Here is a look at how the game panned out on the spreadsheet
Let’s start by looking at the flow of the game by using the xT or Expected threat framework which values on-ball actions (such as pass and ball carry) in terms of how they increase the team’s chances of scoring the goal based on the start and end locations of the action. This will help us understand which teams dominated proceedings at different points in the game.
The most notable peaks occur around the 30th minute mark, when PSG were finding success in the space left behind Carvajal. The goal eventually came from that move as well. Despite PSG having 56% of the ball possession they only had 39% of the field tilt (a measure of territorial dominance). The 2nd half is where PSG failed to impose any sort of control on the game despite being 2-0 up, they imploded.
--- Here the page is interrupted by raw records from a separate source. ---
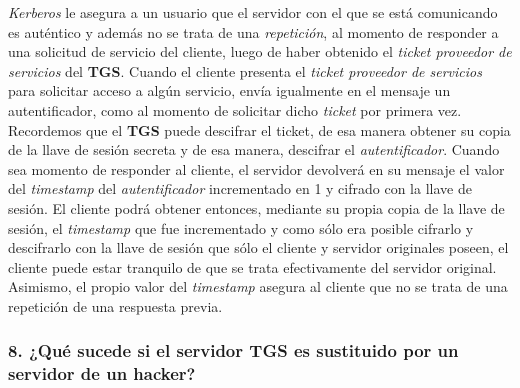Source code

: \documentclass[12pt]{article}
\begin{document}
\textit{Kerberos} le asegura a un usuario que el servidor con el que se está comunicando es auténtico y además no se trata de una
\textit{repetición}, al momento de responder a una solicitud de servicio del cliente, luego de haber obtenido el \textit{ticket proveedor de servicios} del \textbf{TGS}.
Cuando el cliente presenta el \textit{ticket proveedor de servicios} para solicitar acceso a algún servicio, envía igualmente en el mensaje un autentificador, como al momento de solicitar dicho \textit{ticket} por primera vez. Recordemos que el \textbf{TGS} puede descifrar el ticket, de esa manera obtener su copia de la llave de sesión secreta y de esa manera, descifrar el \textit{autentificador}.
Cuando sea momento de responder al cliente, el servidor devolverá en su mensaje el valor del \textit{timestamp} del \textit{autentificador} incrementado en 1 y cifrado con
la llave de sesión. El cliente podrá obtener entonces, mediante su propia copia de la llave de sesión, el \textit{timestamp} que fue incrementado y como sólo era posible cifrarlo y descifrarlo con la llave de sesión que sólo el cliente y servidor originales poseen, el cliente puede estar tranquilo de que se trata efectivamente del servidor original. Asimismo, el propio valor del \textit{timestamp} asegura al cliente que no se trata de una
repetición de una respuesta previa. 


\subsubsection*{8. ¿Qué sucede si el servidor TGS es sustituido por un servidor de un hacker? }
\end{document}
In the case of Madrid, things just went from 0-100 between minute 61 and 89. During this period Madrid had 11 shots to PSG’s 0 and scored all 3 of their goals. This period of momentum swing began after the substitutions. Rodrygo’s introduction was key for the 3rd goal while Modrić and Benzema just turned it up a notch to steal a win from the jaws of defeat. This phase of Madrid’s dominance also coincided with PSG replacing Paredes. They lost any semblance of control in possession following his substitution.
Next we will look at the team’s shape and how that changed before and after the substitutions. Madrid’s initial lineup included Asensio (#11) on the right flank with Kroos (#8) starting the game as the pivot. With Asensio constantly drifting inwards this resulted in Madrid not having any width on the right. This was partly the reason for Carvajal to push high up this leaving acres of space in behind for Militão (#3) to cover, which PSG constantly threatened with Mbappe. Besides not offering width, Asensio was also sloppy in possession.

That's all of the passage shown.